==== DATA PROVIDED

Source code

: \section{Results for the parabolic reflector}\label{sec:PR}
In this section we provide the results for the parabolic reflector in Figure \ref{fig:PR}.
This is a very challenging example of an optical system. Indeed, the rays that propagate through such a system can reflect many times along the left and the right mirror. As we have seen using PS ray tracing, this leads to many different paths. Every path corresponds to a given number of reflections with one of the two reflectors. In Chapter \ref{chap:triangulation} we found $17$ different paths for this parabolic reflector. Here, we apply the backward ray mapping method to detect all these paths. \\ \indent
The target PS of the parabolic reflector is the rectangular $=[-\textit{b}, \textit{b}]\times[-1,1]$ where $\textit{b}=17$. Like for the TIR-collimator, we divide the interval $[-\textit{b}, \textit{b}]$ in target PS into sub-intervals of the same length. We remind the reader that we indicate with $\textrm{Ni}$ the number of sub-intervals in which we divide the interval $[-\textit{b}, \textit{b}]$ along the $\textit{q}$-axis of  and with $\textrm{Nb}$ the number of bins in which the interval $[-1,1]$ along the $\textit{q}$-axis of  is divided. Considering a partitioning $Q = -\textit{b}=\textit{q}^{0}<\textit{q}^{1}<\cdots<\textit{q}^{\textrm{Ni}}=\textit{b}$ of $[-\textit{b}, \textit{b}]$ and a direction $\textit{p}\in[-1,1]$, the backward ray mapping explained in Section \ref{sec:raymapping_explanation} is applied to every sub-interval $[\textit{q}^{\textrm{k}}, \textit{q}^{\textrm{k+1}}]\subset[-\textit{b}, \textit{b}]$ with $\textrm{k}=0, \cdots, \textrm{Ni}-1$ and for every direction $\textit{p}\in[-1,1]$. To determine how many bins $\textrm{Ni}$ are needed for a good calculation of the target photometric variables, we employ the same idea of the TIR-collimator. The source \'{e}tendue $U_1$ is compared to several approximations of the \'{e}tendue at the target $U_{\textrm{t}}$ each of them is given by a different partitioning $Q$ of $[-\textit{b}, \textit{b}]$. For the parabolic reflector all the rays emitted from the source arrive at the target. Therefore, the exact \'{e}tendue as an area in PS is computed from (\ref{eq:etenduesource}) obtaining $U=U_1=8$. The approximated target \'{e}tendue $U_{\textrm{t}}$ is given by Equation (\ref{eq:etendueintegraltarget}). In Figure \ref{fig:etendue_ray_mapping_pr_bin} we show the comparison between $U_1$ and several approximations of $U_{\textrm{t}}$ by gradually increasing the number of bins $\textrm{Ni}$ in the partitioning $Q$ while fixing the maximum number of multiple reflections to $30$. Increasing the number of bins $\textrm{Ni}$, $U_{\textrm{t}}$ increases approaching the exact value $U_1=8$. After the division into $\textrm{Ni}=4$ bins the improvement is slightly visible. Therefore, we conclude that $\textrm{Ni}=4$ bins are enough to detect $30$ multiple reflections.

========

### WHAT YOU NEED TO DO
What you give back must match the material exactly, beginning with its first line and ending with the line holding "In this section".

### COMPLETED TASK
Source code

: \section{Results for the parabolic reflector}\label{sec:PR}
In this section we provide the results for the parabolic reflector in Figure \ref{fig:PR}.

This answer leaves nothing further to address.